WHAT TO PRODUCE
Please give again, word for word, the line that contains "# Pandora Box Smart Installer v3.0" and every line after it to the end of the data, with no other lines.

[Source texts of formatted documents]
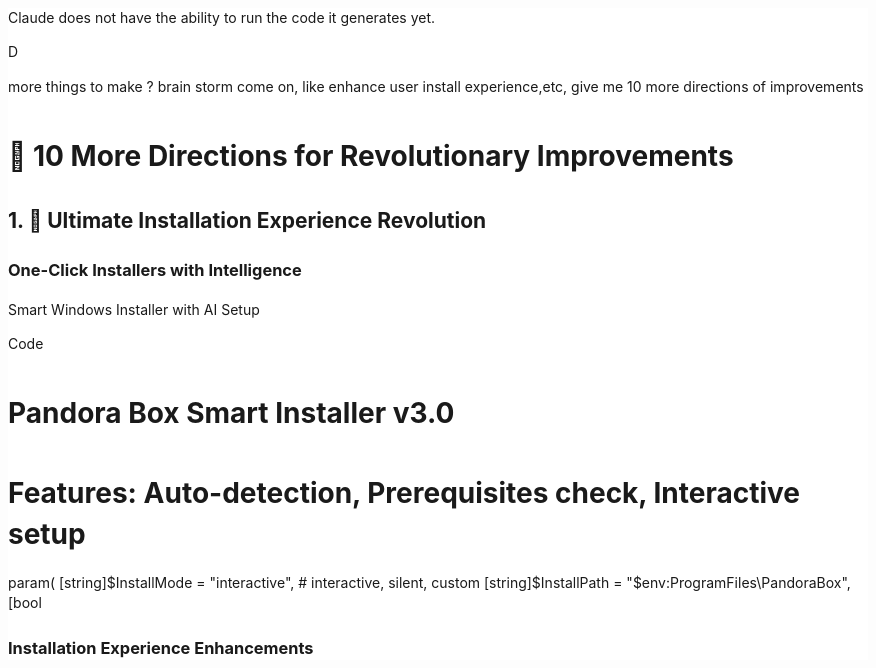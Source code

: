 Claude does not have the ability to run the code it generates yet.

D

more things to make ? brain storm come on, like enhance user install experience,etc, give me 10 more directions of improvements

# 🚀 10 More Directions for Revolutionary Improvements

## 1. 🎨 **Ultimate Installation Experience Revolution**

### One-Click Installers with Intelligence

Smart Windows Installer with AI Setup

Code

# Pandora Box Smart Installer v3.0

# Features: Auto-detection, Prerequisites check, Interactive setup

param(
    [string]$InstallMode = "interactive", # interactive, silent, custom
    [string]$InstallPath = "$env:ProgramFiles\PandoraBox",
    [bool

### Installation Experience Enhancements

SOLUTION FOR THIS PROBLEM
# Pandora Box Smart Installer v3.0

# Features: Auto-detection, Prerequisites check, Interactive setup

param(
    [string]$InstallMode = "interactive", # interactive, silent, custom
    [string]$InstallPath = "$env:ProgramFiles\PandoraBox",
    [bool

### Installation Experience Enhancements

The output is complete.